Overview of principles and implementations to deal with spatial issues in monitoring environmental effects of genetically modified organisms
- Equal contributors
Chair of Landscape Ecology, Universität Vechta, PO Box 15 53, Vechta, 49364, Germany
Environmental Sciences Europe 2012, 24:6 doi:10.1186/2190-4715-24-6Published: 30 January 2012
The approval of genetically modified organisms [GMO] for deliberate release and placing on the market requires GMO environmental risk assessment [ERA] and GMO environmental monitoring [EM]. Both GMO ERA and GMO EM are still under discussion. The goal of this article is, firstly, to analyse principles of GMO EM as published in the Association of German Engineers [VDI] Guideline 4330 Part 1, focusing on the characterisation of the receiving environment affected by GMO cultivation and the representativeness of GMO EM to assess large-scale implications of GMO cultivation. Secondly, the article introduces measures to meet these issues by the use of map data and statistics within a geographical information system [GIS]. Finally, three case studies exemplify the application of data and methods. To deal with spatial issues of GMO EM as outlined in the VDI Guideline 4330 Part 1, a GIS-based approach is presented. It relies on both spatial data collected from several sources which were derived from sample point data and geostatistical and multivariate statistical methods within a GIS environment. Data used for describing the receiving environment and for planning and evaluating monitoring schemes comprise information about land use, climate, phenology, soil coverage, species distribution and ecoregions. The case studies deal with (1) ecological land classification for characterisation of GMO-receiving environments and representative EM, (2) selection of representative sites for modelling GMO dispersal, and (3) delineation and mapping of segregation distances.
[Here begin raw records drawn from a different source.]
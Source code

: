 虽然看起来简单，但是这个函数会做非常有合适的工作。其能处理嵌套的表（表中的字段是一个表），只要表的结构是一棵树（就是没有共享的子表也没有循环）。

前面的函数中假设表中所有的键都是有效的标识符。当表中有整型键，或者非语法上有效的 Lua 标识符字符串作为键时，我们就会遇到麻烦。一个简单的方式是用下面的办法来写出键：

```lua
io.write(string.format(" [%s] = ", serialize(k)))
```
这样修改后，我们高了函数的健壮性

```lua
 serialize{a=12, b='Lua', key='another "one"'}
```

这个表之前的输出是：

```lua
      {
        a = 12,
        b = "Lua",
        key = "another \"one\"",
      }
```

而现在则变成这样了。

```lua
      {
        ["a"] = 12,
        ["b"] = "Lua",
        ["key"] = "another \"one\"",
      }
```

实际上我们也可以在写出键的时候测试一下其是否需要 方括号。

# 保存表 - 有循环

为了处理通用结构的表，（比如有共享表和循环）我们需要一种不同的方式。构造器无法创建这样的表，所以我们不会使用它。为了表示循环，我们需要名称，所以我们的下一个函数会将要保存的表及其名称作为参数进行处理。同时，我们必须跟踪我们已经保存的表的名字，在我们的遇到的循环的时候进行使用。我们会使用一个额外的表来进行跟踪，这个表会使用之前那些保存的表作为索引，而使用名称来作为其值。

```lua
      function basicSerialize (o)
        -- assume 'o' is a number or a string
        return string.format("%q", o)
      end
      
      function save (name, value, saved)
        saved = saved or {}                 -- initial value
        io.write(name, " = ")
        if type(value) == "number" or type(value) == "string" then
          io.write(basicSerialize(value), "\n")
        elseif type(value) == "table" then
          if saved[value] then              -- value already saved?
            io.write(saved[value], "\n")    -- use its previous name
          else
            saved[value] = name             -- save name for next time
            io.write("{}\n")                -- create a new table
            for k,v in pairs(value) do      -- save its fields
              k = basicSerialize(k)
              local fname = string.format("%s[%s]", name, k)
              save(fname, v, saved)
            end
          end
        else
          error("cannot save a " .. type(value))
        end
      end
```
Even a systematic and stepwise-structured risk assessment cannot cover all risk relevant questions, especially large-scale, long-term and combinatory effects which may not occur before the conventional application of the respective GMO. Hence, GMO EM is crucial to deal with unanticipated and undesirable effects. The article gives an overview of a GIS implementation and relevant geodata promoting GMO EM.